(Data provided Opens)

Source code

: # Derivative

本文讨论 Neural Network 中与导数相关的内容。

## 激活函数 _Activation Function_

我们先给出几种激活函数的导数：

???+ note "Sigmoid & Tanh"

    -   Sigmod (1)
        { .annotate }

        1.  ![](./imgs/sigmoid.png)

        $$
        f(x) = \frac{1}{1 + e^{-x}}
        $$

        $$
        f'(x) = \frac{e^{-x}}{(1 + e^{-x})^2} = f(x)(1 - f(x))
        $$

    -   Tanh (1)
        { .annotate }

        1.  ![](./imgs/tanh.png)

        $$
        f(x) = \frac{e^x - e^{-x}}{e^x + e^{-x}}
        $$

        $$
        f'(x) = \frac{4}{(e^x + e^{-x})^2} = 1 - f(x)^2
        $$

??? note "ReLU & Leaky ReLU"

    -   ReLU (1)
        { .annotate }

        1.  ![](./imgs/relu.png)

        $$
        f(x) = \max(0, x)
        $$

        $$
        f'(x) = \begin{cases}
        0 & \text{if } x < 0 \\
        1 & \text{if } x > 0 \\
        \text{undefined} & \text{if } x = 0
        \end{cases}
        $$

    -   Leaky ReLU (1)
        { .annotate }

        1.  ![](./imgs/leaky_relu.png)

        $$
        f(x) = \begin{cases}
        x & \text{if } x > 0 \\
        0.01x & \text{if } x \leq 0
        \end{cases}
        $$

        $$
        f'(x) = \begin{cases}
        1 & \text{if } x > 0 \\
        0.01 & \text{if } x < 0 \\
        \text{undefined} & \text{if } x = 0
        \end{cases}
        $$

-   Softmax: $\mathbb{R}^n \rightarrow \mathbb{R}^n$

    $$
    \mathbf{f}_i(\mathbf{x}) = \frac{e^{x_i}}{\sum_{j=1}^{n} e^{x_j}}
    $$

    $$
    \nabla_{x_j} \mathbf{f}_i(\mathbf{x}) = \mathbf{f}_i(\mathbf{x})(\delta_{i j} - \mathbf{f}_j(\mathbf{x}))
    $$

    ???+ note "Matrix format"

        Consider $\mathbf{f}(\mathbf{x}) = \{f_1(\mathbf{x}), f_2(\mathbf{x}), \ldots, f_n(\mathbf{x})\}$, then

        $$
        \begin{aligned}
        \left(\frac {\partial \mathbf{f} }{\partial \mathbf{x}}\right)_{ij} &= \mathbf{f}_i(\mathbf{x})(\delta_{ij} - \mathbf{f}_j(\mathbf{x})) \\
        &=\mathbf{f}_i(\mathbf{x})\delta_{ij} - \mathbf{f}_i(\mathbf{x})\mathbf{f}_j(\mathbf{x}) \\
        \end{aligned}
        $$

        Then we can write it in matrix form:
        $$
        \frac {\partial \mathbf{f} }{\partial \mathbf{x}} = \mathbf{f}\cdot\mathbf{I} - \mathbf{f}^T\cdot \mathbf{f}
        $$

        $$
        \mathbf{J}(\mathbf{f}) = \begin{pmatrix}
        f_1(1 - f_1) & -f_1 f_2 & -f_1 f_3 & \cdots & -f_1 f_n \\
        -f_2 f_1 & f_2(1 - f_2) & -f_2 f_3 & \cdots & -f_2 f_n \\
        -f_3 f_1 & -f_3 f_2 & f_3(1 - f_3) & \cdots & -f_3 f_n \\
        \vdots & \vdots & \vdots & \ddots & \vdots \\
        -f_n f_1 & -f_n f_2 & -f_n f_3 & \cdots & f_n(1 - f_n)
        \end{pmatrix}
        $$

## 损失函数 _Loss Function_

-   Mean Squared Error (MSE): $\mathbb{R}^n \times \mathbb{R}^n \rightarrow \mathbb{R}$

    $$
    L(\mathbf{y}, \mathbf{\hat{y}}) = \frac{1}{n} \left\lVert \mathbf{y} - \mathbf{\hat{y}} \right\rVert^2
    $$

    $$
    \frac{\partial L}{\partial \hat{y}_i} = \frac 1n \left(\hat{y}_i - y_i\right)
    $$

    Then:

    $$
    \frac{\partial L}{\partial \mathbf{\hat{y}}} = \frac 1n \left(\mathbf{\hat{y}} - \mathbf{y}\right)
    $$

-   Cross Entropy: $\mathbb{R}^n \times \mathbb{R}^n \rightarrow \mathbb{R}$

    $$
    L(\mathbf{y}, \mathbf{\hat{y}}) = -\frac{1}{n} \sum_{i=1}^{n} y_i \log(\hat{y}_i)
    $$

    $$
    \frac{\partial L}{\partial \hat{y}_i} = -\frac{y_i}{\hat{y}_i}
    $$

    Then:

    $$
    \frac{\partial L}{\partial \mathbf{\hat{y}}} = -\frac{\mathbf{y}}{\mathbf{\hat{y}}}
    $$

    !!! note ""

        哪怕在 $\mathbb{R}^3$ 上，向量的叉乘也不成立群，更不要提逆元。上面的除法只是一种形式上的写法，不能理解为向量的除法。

(Data provided Closes)

▶ _Exercise prompt_
Output the material above exactly. Omit nothing.

▶ _Solved exercise_
Source code

: # Derivative

本文讨论 Neural Network 中与导数相关的内容。

## 激活函数 _Activation Function_

我们先给出几种激活函数的导数：

???+ note "Sigmoid & Tanh"

    -   Sigmod (1)
        { .annotate }

        1.  ![](./imgs/sigmoid.png)

        $$
        f(x) = \frac{1}{1 + e^{-x}}
        $$

        $$
        f'(x) = \frac{e^{-x}}{(1 + e^{-x})^2} = f(x)(1 - f(x))
        $$

    -   Tanh (1)
        { .annotate }

        1.  ![](./imgs/tanh.png)

        $$
        f(x) = \frac{e^x - e^{-x}}{e^x + e^{-x}}
        $$

        $$
        f'(x) = \frac{4}{(e^x + e^{-x})^2} = 1 - f(x)^2
        $$

??? note "ReLU & Leaky ReLU"

    -   ReLU (1)
        { .annotate }

        1.  ![](./imgs/relu.png)

        $$
        f(x) = \max(0, x)
        $$

        $$
        f'(x) = \begin{cases}
        0 & \text{if } x < 0 \\
        1 & \text{if } x > 0 \\
        \text{undefined} & \text{if } x = 0
        \end{cases}
        $$

    -   Leaky ReLU (1)
        { .annotate }

        1.  ![](./imgs/leaky_relu.png)

        $$
        f(x) = \begin{cases}
        x & \text{if } x > 0 \\
        0.01x & \text{if } x \leq 0
        \end{cases}
        $$

        $$
        f'(x) = \begin{cases}
        1 & \text{if } x > 0 \\
        0.01 & \text{if } x < 0 \\
        \text{undefined} & \text{if } x = 0
        \end{cases}
        $$

-   Softmax: $\mathbb{R}^n \rightarrow \mathbb{R}^n$

    $$
    \mathbf{f}_i(\mathbf{x}) = \frac{e^{x_i}}{\sum_{j=1}^{n} e^{x_j}}
    $$

    $$
    \nabla_{x_j} \mathbf{f}_i(\mathbf{x}) = \mathbf{f}_i(\mathbf{x})(\delta_{i j} - \mathbf{f}_j(\mathbf{x}))
    $$

    ???+ note "Matrix format"

        Consider $\mathbf{f}(\mathbf{x}) = \{f_1(\mathbf{x}), f_2(\mathbf{x}), \ldots, f_n(\mathbf{x})\}$, then

        $$
        \begin{aligned}
        \left(\frac {\partial \mathbf{f} }{\partial \mathbf{x}}\right)_{ij} &= \mathbf{f}_i(\mathbf{x})(\delta_{ij} - \mathbf{f}_j(\mathbf{x})) \\
        &=\mathbf{f}_i(\mathbf{x})\delta_{ij} - \mathbf{f}_i(\mathbf{x})\mathbf{f}_j(\mathbf{x}) \\
        \end{aligned}
        $$

        Then we can write it in matrix form:
        $$
        \frac {\partial \mathbf{f} }{\partial \mathbf{x}} = \mathbf{f}\cdot\mathbf{I} - \mathbf{f}^T\cdot \mathbf{f}
        $$

        $$
        \mathbf{J}(\mathbf{f}) = \begin{pmatrix}
        f_1(1 - f_1) & -f_1 f_2 & -f_1 f_3 & \cdots & -f_1 f_n \\
        -f_2 f_1 & f_2(1 - f_2) & -f_2 f_3 & \cdots & -f_2 f_n \\
        -f_3 f_1 & -f_3 f_2 & f_3(1 - f_3) & \cdots & -f_3 f_n \\
        \vdots & \vdots & \vdots & \ddots & \vdots \\
        -f_n f_1 & -f_n f_2 & -f_n f_3 & \cdots & f_n(1 - f_n)
        \end{pmatrix}
        $$

## 损失函数 _Loss Function_

-   Mean Squared Error (MSE): $\mathbb{R}^n \times \mathbb{R}^n \rightarrow \mathbb{R}$

    $$
    L(\mathbf{y}, \mathbf{\hat{y}}) = \frac{1}{n} \left\lVert \mathbf{y} - \mathbf{\hat{y}} \right\rVert^2
    $$

    $$
    \frac{\partial L}{\partial \hat{y}_i} = \frac 1n \left(\hat{y}_i - y_i\right)
    $$

    Then:

    $$
    \frac{\partial L}{\partial \mathbf{\hat{y}}} = \frac 1n \left(\mathbf{\hat{y}} - \mathbf{y}\right)
    $$

-   Cross Entropy: $\mathbb{R}^n \times \mathbb{R}^n \rightarrow \mathbb{R}$

    $$
    L(\mathbf{y}, \mathbf{\hat{y}}) = -\frac{1}{n} \sum_{i=1}^{n} y_i \log(\hat{y}_i)
    $$

    $$
    \frac{\partial L}{\partial \hat{y}_i} = -\frac{y_i}{\hat{y}_i}
    $$

    Then:

    $$
    \frac{\partial L}{\partial \mathbf{\hat{y}}} = -\frac{\mathbf{y}}{\mathbf{\hat{y}}}
    $$

    !!! note ""

        哪怕在 $\mathbb{R}^3$ 上，向量的叉乘也不成立群，更不要提逆元。上面的除法只是一种形式上的写法，不能理解为向量的除法。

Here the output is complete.